Rendered images with source text:
•••

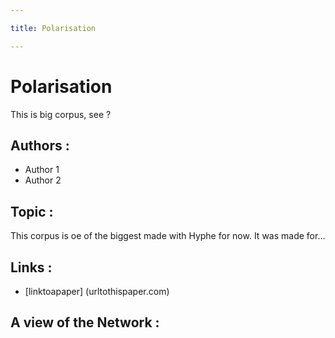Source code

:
 ```yaml
---

title: Polarisation

---
```


# Polarisation

This is big corpus, see ?

## Authors :
- Author 1
- Author 2

## Topic :
This corpus is oe of the biggest made with Hyphe for now. It was made for...

## Links :
- [linktoapaper] (urltothispaper.com)


## A view of the Network :
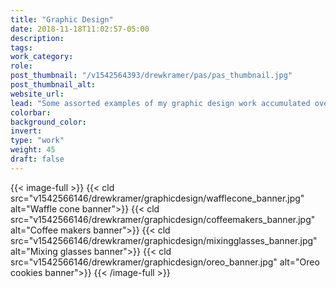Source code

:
 ```yaml
---
title: "Graphic Design"
date: 2018-11-18T11:02:57-05:00
description:
tags:
work_category:
role:
post_thumbnail: "/v1542564393/drewkramer/pas/pas_thumbnail.jpg"
post_thumbnail_alt:
website_url:
lead: "Some assorted examples of my graphic design work accumulated over the last five years."
colorbar:
background_color:
invert:
type: "work"
weight: 45
draft: false
---
```


{{< image-full >}}
{{< cld src="v1542566146/drewkramer/graphicdesign/wafflecone_banner.jpg" alt="Waffle cone banner">}}
{{< cld src="v1542566146/drewkramer/graphicdesign/coffeemakers_banner.jpg" alt="Coffee makers banner">}}
{{< cld src="v1542566146/drewkramer/graphicdesign/mixingglasses_banner.jpg" alt="Mixing glasses banner">}}
{{< cld src="v1542566146/drewkramer/graphicdesign/oreo_banner.jpg" alt="Oreo cookies banner">}}
{{< /image-full >}}
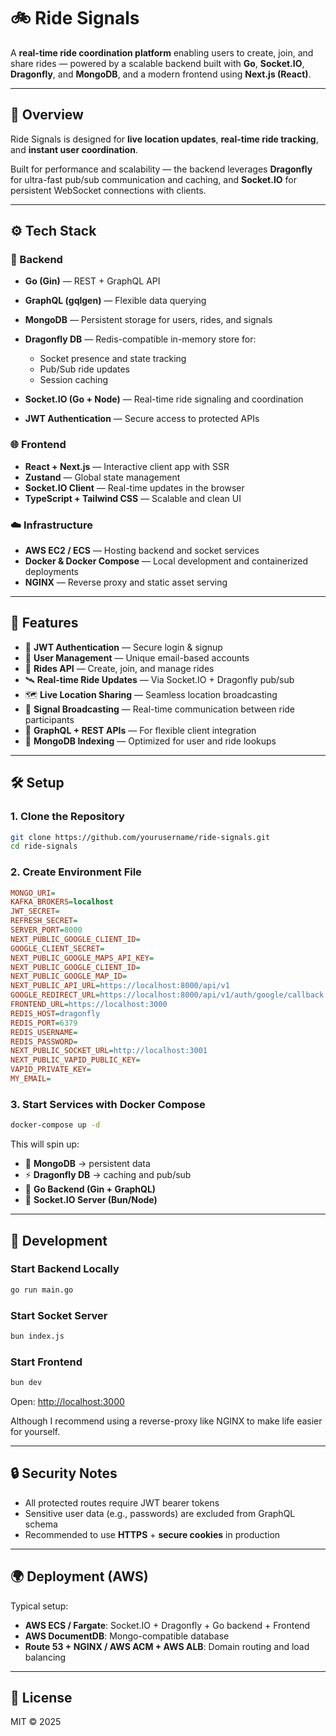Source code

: # 🚲 Ride Signals

A **real-time ride coordination platform** enabling users to create, join, and share rides — powered by a scalable backend built with **Go**, **Socket.IO**, **Dragonfly**, and **MongoDB**, and a modern frontend using **Next.js (React)**.

---

## 🧠 Overview

Ride Signals is designed for **live location updates**, **real-time ride tracking**, and **instant user coordination**.

Built for performance and scalability — the backend leverages **Dragonfly** for ultra-fast pub/sub communication and caching, and **Socket.IO** for persistent WebSocket connections with clients.

---

## ⚙️ Tech Stack

### 🧩 Backend

* **Go (Gin)** — REST + GraphQL API
* **GraphQL (gqlgen)** — Flexible data querying
* **MongoDB** — Persistent storage for users, rides, and signals
* **Dragonfly DB** — Redis-compatible in-memory store for:

  * Socket presence and state tracking
  * Pub/Sub ride updates
  * Session caching
* **Socket.IO (Go + Node)** — Real-time ride signaling and coordination
* **JWT Authentication** — Secure access to protected APIs

### 🌐 Frontend

* **React + Next.js** — Interactive client app with SSR
* **Zustand** — Global state management
* **Socket.IO Client** — Real-time updates in the browser
* **TypeScript + Tailwind CSS** — Scalable and clean UI

### ☁️ Infrastructure

* **AWS EC2 / ECS** — Hosting backend and socket services
* **Docker & Docker Compose** — Local development and containerized deployments
* **NGINX** — Reverse proxy and static asset serving

---

## 🚀 Features

* 🔐 **JWT Authentication** — Secure login & signup
* 🧍 **User Management** — Unique email-based accounts
* 🚴 **Rides API** — Create, join, and manage rides
* 🛰️ **Real-time Ride Updates** — Via Socket.IO + Dragonfly pub/sub
* 🗺️ **Live Location Sharing** — Seamless location broadcasting
* 💬 **Signal Broadcasting** — Real-time communication between ride participants
* 🧩 **GraphQL + REST APIs** — For flexible client integration
* 🧾 **MongoDB Indexing** — Optimized for user and ride lookups

---

## 🛠️ Setup

### 1. Clone the Repository

```bash
git clone https://github.com/yourusername/ride-signals.git
cd ride-signals
```

### 2. Create Environment File

```ini
MONGO_URI=
KAFKA_BROKERS=localhost
JWT_SECRET=
REFRESH_SECRET=
SERVER_PORT=8000
NEXT_PUBLIC_GOOGLE_CLIENT_ID=
GOOGLE_CLIENT_SECRET=
NEXT_PUBLIC_GOOGLE_MAPS_API_KEY=
NEXT_PUBLIC_GOOGLE_CLIENT_ID=
NEXT_PUBLIC_GOOGLE_MAP_ID=
NEXT_PUBLIC_API_URL=https://localhost:8000/api/v1
GOOGLE_REDIRECT_URL=https://localhost:8000/api/v1/auth/google/callback
FRONTEND_URL=https://localhost:3000
REDIS_HOST=dragonfly
REDIS_PORT=6379
REDIS_USERNAME=
REDIS_PASSWORD=
NEXT_PUBLIC_SOCKET_URL=http://localhost:3001
NEXT_PUBLIC_VAPID_PUBLIC_KEY=
VAPID_PRIVATE_KEY=
MY_EMAIL=
```

### 3. Start Services with Docker Compose

```bash
docker-compose up -d
```

This will spin up:

* 🧩 **MongoDB** → persistent data
* ⚡ **Dragonfly DB** → caching and pub/sub
* 🧠 **Go Backend (Gin + GraphQL)**
* 🔌 **Socket.IO Server (Bun/Node)**

---


## 🧰 Development

### Start Backend Locally

```bash
go run main.go
```

### Start Socket Server

```bash
bun index.js
```

### Start Frontend

```bash
bun dev
```

Open: [http://localhost:3000](http://localhost:3000)

Although I recommend using a reverse-proxy like NGINX to make life easier for yourself.

---

## 🔒 Security Notes

* All protected routes require JWT bearer tokens
* Sensitive user data (e.g., passwords) are excluded from GraphQL schema
* Recommended to use **HTTPS** + **secure cookies** in production

---

## 🌍 Deployment (AWS)

Typical setup:

* **AWS ECS / Fargate**: Socket.IO + Dragonfly + Go backend + Frontend
* **AWS DocumentDB**: Mongo-compatible database
* **Route 53 + NGINX / AWS ACM + AWS ALB**: Domain routing and load balancing

---

## 📜 License

MIT © 2025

•••

• **Work instructions**: Taking the entries above, write out exactly each line from the one holding "static asset serving" to the one holding "from GraphQL schema", both included, and stop there.

• **Exercise output**:
* **NGINX** — Reverse proxy and static asset serving

---

## 🚀 Features

* 🔐 **JWT Authentication** — Secure login & signup
* 🧍 **User Management** — Unique email-based accounts
* 🚴 **Rides API** — Create, join, and manage rides
* 🛰️ **Real-time Ride Updates** — Via Socket.IO + Dragonfly pub/sub
* 🗺️ **Live Location Sharing** — Seamless location broadcasting
* 💬 **Signal Broadcasting** — Real-time communication between ride participants
* 🧩 **GraphQL + REST APIs** — For flexible client integration
* 🧾 **MongoDB Indexing** — Optimized for user and ride lookups

---

## 🛠️ Setup

### 1. Clone the Repository

```bash
git clone https://github.com/yourusername/ride-signals.git
cd ride-signals
```

### 2. Create Environment File

```ini
MONGO_URI=
KAFKA_BROKERS=localhost
JWT_SECRET=
REFRESH_SECRET=
SERVER_PORT=8000
NEXT_PUBLIC_GOOGLE_CLIENT_ID=
GOOGLE_CLIENT_SECRET=
NEXT_PUBLIC_GOOGLE_MAPS_API_KEY=
NEXT_PUBLIC_GOOGLE_CLIENT_ID=
NEXT_PUBLIC_GOOGLE_MAP_ID=
NEXT_PUBLIC_API_URL=https://localhost:8000/api/v1
GOOGLE_REDIRECT_URL=https://localhost:8000/api/v1/auth/google/callback
FRONTEND_URL=https://localhost:3000
REDIS_HOST=dragonfly
REDIS_PORT=6379
REDIS_USERNAME=
REDIS_PASSWORD=
NEXT_PUBLIC_SOCKET_URL=http://localhost:3001
NEXT_PUBLIC_VAPID_PUBLIC_KEY=
VAPID_PRIVATE_KEY=
MY_EMAIL=
```

### 3. Start Services with Docker Compose

```bash
docker-compose up -d
```

This will spin up:

* 🧩 **MongoDB** → persistent data
* ⚡ **Dragonfly DB** → caching and pub/sub
* 🧠 **Go Backend (Gin + GraphQL)**
* 🔌 **Socket.IO Server (Bun/Node)**

---


## 🧰 Development

### Start Backend Locally

```bash
go run main.go
```

### Start Socket Server

```bash
bun index.js
```

### Start Frontend

```bash
bun dev
```

Open: [http://localhost:3000](http://localhost:3000)

Although I recommend using a reverse-proxy like NGINX to make life easier for yourself.

---

## 🔒 Security Notes

* All protected routes require JWT bearer tokens
* Sensitive user data (e.g., passwords) are excluded from GraphQL schema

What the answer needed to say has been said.